Getting Started¶
Connecting to LeapYear and Exploring¶
The first step to using LeapYear’s data security platform for analysis is
getting connected. To get started, we’ll import the Client
object from the leapyear
python library and
connect to the LeapYear server using our user credentials.
Credentials used for this tutorial:
>>> url = 'http://localhost:{}'.format(os.environ.get('LY_PORT', 4408))
>>> username = 'tutorial_user'
>>> password = 'abcdefghiXYZ1!'
Import the Client
object:
>>> from leapyear import Client
Create a connection:
>>> client = Client(url, username, password)
>>> client.connected
True
>>> client.close()
>>> client.connected
False
Alternatively, Client
is also a context manager, so the connection
is automatically closed at the end of a with
block:
>>> with Client(url, username, password) as client:
... # carry out computations with connection to LeapYear
... client.connected
True
>>> client.connected
False
Databases, Tables and Columns¶
Once we’ve obtained a connection to LeapYear, we can look through the databases and tables that are available for data analysis:
>>> client = Client(url, username, password)
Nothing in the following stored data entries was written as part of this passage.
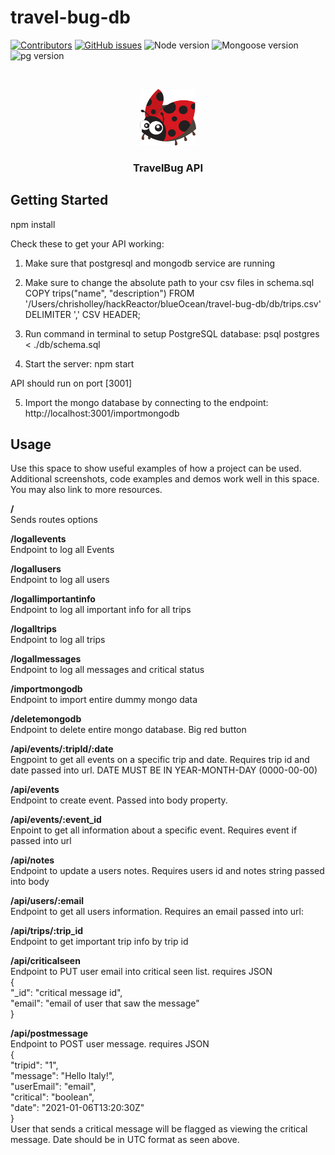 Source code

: # travel-bug-db

<!-- PROJECT SHIELDS -->
<!--
*** I'm using markdown "reference style" links for readability.
*** Reference links are enclosed in brackets [ ] instead of parentheses ( ).
*** See the bottom of this document for the declaration of the reference variables
*** for contributors-url, forks-url, etc. This is an optional, concise syntax you may use.
*** https://www.markdownguide.org/basic-syntax/#reference-style-links
-->

[![Contributors](https://img.shields.io/github/contributors/Safe-Sojourns/travel-bug-db)](https://github.com/Safe-Sojourns/travel-bug-db/contributors)
[![GitHub issues](https://img.shields.io/github/issues/Safe-Sojourns/travel-bug-db)](https://github.com/Safe-Sojourns/travel-bug-db/issues)
![Node version](https://img.shields.io/badge/node-v14.16.0-blue)
![Mongoose version][mongoose-shield]
![pg version](https://img.shields.io/badge/pg-v8.5.1-blue)
<!-- [![Forks][forks-shield]][forks-url]
[![Stargazers][stars-shield]][stars-url]
-->



<!-- PROJECT LOGO -->
<br />
<p align="center">
  <a href="https://github.com/Safe-Sojourns/travel-bug-db">
    <img src="images/ladybug.png" alt="Logo" width="90" height="90">
  </a>

  <h3 align="center">TravelBug API</h3>
</p>


<!-- GETTING STARTED -->
## Getting Started

npm install

Check these to get your API working:

1. Make sure that postgresql and mongodb service are running

2. Make sure to change the absolute path to your csv files in schema.sql
COPY trips("name", "description")
FROM '/Users/chrisholley/hackReactor/blueOcean/travel-bug-db/db/trips.csv'
DELIMITER ','
CSV HEADER;

3. Run command in terminal to setup PostgreSQL database: psql postgres < ./db/schema.sql

4. Start the server: npm start

API should run on port [3001]

5. Import the mongo database by connecting to the endpoint: http://localhost:3001/importmongodb

<!-- USAGE EXAMPLES -->
## Usage

Use this space to show useful examples of how a project can be used. Additional screenshots, code examples and demos work well in this space. You may also link to more resources.

**/**  <br />
Sends routes options

**/logallevents** <br />
Endpoint to log all Events

**/logallusers** <br />
Endpoint to log all users

**/logallimportantinfo** <br />
Endpoint to log all important info for all trips

**/logalltrips** <br />
Endpoint to log all trips

**/logallmessages** <br />
Endpoint to log all messages and critical status

**/importmongodb** <br />
Endpoint to import entire dummy mongo data

**/deletemongodb** <br />
Endpoint to delete entire mongo database. Big red button

**/api/events/:tripId/:date** <br />
Engpoint to get all events on a specific trip and date. Requires trip id and date passed into url. DATE MUST BE IN YEAR-MONTH-DAY (0000-00-00)

**/api/events** <br />
Endpoint to create event. Passed into body property.

**/api/events/:event_id** <br />
Enpoint to get all information about a specific event. Requires event if passed into url

**/api/notes** <br />
Endpoint to update a users notes. Requires users id and notes string passed into body

**/api/users/:email** <br />
Endpoint to get all users information. Requires an email passed into url:

**/api/trips/:trip_id** <br />
Endpoint to get important trip info by trip id

**/api/criticalseen** <br />
Endpoint to PUT user email into critical seen list. requires JSON <br />
{ <br />
  "_id": "critical message id", <br />
  "email": "email of user that saw the message" <br />
} <br />

**/api/postmessage** <br />
Endpoint to POST user message. requires JSON <br />
{ <br />
  "tripid": "1", <br />
  "message": "Hello Italy!", <br />
  "userEmail": "email", <br />
  "critical": "boolean", <br />
  "date": "2021-01-06T13:20:30Z" <br />
} <br />
User that sends a critical message will be flagged as viewing the critical message. Date should be in UTC format as seen above.



<!-- MARKDOWN LINKS & IMAGES -->
<!-- https://www.markdownguide.org/basic-syntax/#reference-style-links -->
[contributors-shield]: https://img.shields.io/badge/Contributors-2-blue
[contributors-url]: https://github.com/Safe-Sojourns/travel-bug-db/contributors
[forks-shield]: https://img.shields.io/github/forks/othneildrew/Best-README-Template.svg?style=for-the-badge
[forks-url]: https://github.com/Safe-Sojourns/travel-bug-db/members
[stars-shield]: https://img.shields.io/github/stars/othneildrew/Best-README-Template.svg?style=for-the-badge
[stars-url]: https://github.com/Safe-Sojourns/travel-bug-db/stargazers
[mongoose-shield]: https://img.shields.io/badge/mongoose-v5.12.3-blue
[issues-shield]: https://img.shields.io/github/issues/Safe-Sojourns/travel-bug-db
[issues-url]: https://github.com/Safe-Sojourns/travel-bug-db/issues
Examine databases available to the user:
>>> client.databases.keys()
dict_keys(['tutorial'])
>>> tutorial_db = client.databases['tutorial']
>>> tutorial_db
<Database tutorial>
Examine tables within the database tutorial:
>>> sorted(tutorial_db.tables.keys())
['classification',
'regression1',
'regression2',
'twoclass']
>>> example1 = tutorial_db.tables['regression1']
>>> example1
<Table regression1>
Examine the columns on table tutorial_db.regression1:
>>> example1.columns
{'x0': <Column x0: Type(baseType=BaseType.REAL(-4, 4), nullable=False)>,
'x1': <Column x1: Type(baseType=BaseType.REAL(-4, 4), nullable=False)>,
'x2': <Column x2: Type(baseType=BaseType.REAL(-4, 4), nullable=False)>,
'y': <Column y: Type(baseType=BaseType.REAL(-400, 400), nullable=False)>}
Column Types¶
The Column
type gives the metadata for the table
attribute. These include the type, which is one of BOOL
, INT
, REAL
,
FACTOR
, DATE
, TEXT
or DATETIME
, in addition to
NULL_*
varieties of each. The NULL_*
varieties support missing data.
Unlike python types, all types in the LeapYear system (except BOOL
, TEXT
and their NULL
variants)
have publicly available bounds on the data source. These are typically the lower and upper limit of the
data in the column. The exceptions to this are the FACTOR
and NULL_FACTOR
types, which are categorical;
their elements are represented by strings and do not support ordering, hence there
are no lower or upper bounds. All possible values that the categorical types can
take are explicitly listed in the type. An example of a FACTOR
type with
categories “A”, “B” and “C” is shown below.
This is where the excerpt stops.